In most instances, the holding in Heck will bar § 1983 claims for injunctive or declaratory relief. See Wilkinson v. Dotson, 544 U.S. 74, 81–82, 125 S.Ct. 1242, 161 L.Ed.2d 253 (2005) (explaining that certain “cases, taken together, indicate that a state prisoner's § 1983 action is barred (absent prior invalidation)—no matter the relief sought (damages or equitable relief), no matter the target of the prisoner's suit (state conduct leading to conviction or internal prison proceedings)— if success in that action would necessarily demonstrate the invalidity of confinement or its duration” ) (emphasis added). However, Heck does not necessarily preclude all claims under the Declaratory Judgment Act.

But see Wolff v. McDonnell, 418 U.S. 539, 554–55, 94 S.Ct. 2963, 41 L.Ed.2d 935 (1974) (permitting prisoners to use § 1983 “as a predicate to a damages award” to obtain a declaratory judgment, explaining that “because under [Preiser v. Rodriguez, 411 U.S. 475, 93 S.Ct. 1827, 36 L.Ed.2d 439 (1973) ] only an injunction restoring good time improperly taken is foreclosed, [it would not] preclude a litigant with standing from obtaining by way of ancillary relief an otherwise proper injunction enjoining the prospective enforcement of invalid prison regulations”).
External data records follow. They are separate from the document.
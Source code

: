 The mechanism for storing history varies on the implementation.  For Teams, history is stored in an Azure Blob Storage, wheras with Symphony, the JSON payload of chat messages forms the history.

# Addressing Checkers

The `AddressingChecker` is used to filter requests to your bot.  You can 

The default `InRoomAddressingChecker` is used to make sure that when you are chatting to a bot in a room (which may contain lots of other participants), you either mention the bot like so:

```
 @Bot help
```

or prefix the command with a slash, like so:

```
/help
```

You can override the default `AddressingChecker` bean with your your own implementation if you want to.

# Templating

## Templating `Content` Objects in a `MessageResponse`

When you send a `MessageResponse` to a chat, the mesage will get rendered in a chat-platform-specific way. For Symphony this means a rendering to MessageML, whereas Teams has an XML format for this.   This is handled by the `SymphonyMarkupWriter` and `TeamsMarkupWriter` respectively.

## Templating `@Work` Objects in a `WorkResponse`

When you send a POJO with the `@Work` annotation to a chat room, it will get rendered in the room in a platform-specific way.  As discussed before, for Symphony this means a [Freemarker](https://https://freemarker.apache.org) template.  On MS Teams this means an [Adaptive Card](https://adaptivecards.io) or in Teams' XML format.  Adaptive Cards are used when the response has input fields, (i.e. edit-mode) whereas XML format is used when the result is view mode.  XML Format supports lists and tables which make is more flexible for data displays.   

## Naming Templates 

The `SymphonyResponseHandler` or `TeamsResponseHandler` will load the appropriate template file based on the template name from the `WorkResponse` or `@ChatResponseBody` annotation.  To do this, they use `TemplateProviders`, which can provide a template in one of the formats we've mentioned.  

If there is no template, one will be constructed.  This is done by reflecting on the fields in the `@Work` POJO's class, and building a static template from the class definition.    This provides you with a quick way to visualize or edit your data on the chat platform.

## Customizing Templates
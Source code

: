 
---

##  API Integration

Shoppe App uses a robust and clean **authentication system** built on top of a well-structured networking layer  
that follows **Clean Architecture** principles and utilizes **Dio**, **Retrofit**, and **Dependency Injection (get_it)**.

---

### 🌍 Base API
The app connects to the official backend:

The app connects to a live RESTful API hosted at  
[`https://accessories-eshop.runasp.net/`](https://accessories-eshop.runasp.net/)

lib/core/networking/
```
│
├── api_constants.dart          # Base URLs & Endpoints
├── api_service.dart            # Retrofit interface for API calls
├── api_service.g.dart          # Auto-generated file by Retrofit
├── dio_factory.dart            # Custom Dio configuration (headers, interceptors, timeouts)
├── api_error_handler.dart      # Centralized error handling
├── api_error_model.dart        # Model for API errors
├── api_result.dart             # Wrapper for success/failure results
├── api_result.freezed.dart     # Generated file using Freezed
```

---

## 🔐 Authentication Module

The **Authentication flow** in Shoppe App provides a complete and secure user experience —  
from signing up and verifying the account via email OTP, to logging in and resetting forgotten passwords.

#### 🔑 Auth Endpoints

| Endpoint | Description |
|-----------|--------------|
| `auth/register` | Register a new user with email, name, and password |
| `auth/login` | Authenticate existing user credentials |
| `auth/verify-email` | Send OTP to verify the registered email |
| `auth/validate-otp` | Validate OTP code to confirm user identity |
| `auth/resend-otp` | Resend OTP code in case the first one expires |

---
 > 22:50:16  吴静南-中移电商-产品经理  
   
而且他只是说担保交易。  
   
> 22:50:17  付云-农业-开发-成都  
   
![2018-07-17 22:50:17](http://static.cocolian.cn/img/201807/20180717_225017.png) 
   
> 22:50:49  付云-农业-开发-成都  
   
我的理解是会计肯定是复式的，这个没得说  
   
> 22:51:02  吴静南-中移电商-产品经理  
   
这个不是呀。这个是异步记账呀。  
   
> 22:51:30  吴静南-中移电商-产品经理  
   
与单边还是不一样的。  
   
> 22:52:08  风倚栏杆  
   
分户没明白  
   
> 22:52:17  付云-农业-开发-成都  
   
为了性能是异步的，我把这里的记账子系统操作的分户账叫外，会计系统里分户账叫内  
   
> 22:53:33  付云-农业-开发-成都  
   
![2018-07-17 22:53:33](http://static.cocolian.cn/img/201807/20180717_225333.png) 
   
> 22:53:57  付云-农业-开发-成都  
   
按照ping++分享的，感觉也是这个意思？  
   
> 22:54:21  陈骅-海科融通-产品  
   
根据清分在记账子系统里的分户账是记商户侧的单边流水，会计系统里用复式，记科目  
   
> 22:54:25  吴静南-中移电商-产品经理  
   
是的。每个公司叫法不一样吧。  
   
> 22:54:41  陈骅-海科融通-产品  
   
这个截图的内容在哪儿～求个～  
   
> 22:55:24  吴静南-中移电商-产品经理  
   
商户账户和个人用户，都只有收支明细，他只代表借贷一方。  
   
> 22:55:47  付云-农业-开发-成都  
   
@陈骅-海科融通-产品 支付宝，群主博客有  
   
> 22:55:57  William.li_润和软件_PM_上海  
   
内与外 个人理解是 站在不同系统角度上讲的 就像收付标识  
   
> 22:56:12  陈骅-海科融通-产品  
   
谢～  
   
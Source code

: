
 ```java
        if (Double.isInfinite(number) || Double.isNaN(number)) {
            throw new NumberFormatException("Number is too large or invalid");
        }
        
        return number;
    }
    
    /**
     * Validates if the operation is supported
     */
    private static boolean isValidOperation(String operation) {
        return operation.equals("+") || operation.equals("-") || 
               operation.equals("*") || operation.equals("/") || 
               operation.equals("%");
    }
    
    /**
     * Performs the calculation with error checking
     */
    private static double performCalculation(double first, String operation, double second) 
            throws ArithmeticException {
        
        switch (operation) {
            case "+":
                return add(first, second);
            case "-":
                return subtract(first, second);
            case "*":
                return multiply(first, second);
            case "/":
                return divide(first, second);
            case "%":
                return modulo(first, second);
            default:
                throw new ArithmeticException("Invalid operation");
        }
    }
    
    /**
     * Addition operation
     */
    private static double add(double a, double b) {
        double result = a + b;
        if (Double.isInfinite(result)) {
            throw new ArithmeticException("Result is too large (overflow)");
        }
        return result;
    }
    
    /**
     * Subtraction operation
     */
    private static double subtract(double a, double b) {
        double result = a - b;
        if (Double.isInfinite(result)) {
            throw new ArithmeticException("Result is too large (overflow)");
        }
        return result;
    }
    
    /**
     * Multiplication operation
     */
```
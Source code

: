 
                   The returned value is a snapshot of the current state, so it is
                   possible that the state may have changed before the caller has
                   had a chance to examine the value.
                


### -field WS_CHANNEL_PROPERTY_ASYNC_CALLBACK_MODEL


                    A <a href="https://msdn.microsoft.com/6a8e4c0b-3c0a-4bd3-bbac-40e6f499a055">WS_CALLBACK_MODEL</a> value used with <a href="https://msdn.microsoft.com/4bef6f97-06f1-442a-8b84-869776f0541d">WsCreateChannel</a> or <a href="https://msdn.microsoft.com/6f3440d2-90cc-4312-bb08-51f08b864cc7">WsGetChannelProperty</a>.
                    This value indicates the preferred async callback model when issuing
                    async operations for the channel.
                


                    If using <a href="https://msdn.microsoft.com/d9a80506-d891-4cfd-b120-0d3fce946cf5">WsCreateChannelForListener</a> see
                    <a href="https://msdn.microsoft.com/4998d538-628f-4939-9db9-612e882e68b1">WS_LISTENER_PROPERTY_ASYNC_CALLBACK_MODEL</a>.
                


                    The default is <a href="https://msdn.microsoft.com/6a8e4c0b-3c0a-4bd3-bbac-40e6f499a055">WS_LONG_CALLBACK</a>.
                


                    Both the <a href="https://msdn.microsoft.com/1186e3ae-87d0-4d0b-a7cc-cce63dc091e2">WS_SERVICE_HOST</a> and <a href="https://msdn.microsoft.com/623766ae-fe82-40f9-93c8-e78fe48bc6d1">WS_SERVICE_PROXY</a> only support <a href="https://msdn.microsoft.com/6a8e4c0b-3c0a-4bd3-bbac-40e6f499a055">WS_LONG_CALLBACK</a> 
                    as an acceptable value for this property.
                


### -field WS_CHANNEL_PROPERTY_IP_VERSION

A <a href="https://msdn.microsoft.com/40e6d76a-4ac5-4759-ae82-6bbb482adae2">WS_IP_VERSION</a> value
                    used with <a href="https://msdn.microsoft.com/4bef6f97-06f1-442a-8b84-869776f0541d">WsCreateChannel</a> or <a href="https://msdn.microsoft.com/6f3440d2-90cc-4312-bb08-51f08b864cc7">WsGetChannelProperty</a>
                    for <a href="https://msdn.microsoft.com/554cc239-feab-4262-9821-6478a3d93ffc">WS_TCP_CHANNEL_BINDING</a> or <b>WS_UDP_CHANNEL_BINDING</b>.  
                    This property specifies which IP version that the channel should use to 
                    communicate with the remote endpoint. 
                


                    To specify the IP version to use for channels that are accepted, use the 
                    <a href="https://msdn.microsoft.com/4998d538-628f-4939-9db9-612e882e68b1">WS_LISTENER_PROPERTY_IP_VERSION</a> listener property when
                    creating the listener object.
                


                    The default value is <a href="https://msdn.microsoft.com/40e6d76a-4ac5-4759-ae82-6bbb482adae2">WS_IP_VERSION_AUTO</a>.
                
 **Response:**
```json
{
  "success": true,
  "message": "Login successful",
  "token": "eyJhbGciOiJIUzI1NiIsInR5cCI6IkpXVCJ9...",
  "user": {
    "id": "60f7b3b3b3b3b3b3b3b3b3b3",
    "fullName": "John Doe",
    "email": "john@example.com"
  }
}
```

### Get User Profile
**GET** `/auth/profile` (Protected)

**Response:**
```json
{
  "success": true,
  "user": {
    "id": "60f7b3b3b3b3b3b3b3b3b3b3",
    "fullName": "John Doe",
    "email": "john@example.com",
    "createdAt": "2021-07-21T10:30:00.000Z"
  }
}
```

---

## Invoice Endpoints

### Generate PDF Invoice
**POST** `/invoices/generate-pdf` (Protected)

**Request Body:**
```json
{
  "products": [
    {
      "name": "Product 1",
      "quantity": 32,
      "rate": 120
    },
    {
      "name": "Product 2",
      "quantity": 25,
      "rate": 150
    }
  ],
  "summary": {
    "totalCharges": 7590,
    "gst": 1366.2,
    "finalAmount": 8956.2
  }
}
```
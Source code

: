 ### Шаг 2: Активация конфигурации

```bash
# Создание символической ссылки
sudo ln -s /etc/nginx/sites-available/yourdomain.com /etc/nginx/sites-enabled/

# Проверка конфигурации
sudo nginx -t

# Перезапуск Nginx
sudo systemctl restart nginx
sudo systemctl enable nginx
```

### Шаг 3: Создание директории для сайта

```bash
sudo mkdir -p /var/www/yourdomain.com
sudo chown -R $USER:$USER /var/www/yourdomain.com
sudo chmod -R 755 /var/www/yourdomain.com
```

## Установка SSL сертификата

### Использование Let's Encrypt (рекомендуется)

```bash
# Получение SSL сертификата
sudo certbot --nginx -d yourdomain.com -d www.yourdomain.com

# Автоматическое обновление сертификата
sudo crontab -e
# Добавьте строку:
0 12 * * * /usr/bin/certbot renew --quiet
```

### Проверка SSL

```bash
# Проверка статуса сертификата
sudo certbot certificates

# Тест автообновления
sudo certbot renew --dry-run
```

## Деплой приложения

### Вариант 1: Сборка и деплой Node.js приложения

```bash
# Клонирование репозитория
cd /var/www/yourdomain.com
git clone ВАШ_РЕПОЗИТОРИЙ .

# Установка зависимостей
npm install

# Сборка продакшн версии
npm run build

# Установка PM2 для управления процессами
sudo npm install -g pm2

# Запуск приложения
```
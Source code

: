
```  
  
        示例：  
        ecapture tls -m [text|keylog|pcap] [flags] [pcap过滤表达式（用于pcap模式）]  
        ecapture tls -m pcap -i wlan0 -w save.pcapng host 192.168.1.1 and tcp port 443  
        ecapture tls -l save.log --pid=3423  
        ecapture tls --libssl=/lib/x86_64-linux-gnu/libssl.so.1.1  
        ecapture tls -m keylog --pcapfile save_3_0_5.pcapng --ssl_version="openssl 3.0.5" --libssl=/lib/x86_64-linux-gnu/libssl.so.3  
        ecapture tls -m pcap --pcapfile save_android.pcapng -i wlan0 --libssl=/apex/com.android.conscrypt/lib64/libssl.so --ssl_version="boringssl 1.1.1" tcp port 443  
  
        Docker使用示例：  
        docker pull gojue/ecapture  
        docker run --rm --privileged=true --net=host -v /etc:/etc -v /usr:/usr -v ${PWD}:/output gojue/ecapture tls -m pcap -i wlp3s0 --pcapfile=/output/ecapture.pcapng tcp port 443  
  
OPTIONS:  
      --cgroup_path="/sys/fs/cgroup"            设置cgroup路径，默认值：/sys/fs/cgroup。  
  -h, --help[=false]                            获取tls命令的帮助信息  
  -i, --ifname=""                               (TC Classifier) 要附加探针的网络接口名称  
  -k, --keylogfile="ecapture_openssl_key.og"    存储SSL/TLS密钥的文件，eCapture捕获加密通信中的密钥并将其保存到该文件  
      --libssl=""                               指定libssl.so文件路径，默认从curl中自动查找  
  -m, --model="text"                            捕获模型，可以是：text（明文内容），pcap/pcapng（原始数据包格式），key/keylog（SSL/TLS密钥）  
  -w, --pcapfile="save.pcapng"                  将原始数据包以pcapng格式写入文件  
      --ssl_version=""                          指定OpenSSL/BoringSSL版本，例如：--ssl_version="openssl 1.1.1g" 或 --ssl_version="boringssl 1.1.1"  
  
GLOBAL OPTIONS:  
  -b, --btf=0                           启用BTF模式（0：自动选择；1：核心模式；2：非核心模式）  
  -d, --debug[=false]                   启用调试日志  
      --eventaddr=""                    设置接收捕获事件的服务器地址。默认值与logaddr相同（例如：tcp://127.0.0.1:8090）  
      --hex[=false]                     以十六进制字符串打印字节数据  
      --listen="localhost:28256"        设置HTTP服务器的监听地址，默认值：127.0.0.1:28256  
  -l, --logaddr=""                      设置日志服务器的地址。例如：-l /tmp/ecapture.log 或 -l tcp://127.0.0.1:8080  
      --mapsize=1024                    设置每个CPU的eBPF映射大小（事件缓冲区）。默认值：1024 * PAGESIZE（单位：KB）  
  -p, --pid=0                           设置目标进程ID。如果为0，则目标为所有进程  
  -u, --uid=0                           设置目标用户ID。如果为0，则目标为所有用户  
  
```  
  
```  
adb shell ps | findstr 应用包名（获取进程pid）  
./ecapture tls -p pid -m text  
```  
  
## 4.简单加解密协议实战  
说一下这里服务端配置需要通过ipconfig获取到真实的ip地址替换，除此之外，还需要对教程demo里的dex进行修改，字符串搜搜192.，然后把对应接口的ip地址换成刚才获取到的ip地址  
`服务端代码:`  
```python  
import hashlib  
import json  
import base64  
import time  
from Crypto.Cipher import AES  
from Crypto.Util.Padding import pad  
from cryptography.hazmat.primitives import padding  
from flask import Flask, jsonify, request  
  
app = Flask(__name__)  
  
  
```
Moreover, Plaintiffs seek a declaration that the Ordinances violate both the United States Constitution and the Idaho Constitution. See Los Angeles County, Cal. v. Humphries, 562 U.S. 29, 131 S.Ct. 447, 451, 178 L.Ed.2d 460 (2010) (Section 1983 protects against “deprivation of any rights ... secured by the Constitution and laws [ of the United States ]”.) (quoting 42 U.S.C. § 1983) (internal quotation marks omitted, emphasis added, alterations in original); Skinner v. Switzer, ––– U.S. ––––, 131 S.Ct. 1289, 1301–02, 179 L.Ed.2d 233 (2011) (Thomas, J., dissenting) (explaining that the boundaries of § 1983 were first circumscribed in Preiser v. Rodriguez, 411 U.S. at 489, 93 S.Ct. 1827, where “the Court began with the undisputed proposition that a state prisoner may not use § 1983 to challeng[e] his underlying conviction and sentence on federal constitutional grounds ”) (alteration in original, emphasis added, internal quotation marks omitted). Accordingly, summary judgment is not warranted at this time on Plaintiffs' request for declaratory relief under the Declaratory Judgment Act, 28 U.S.C. §§ 2201–02.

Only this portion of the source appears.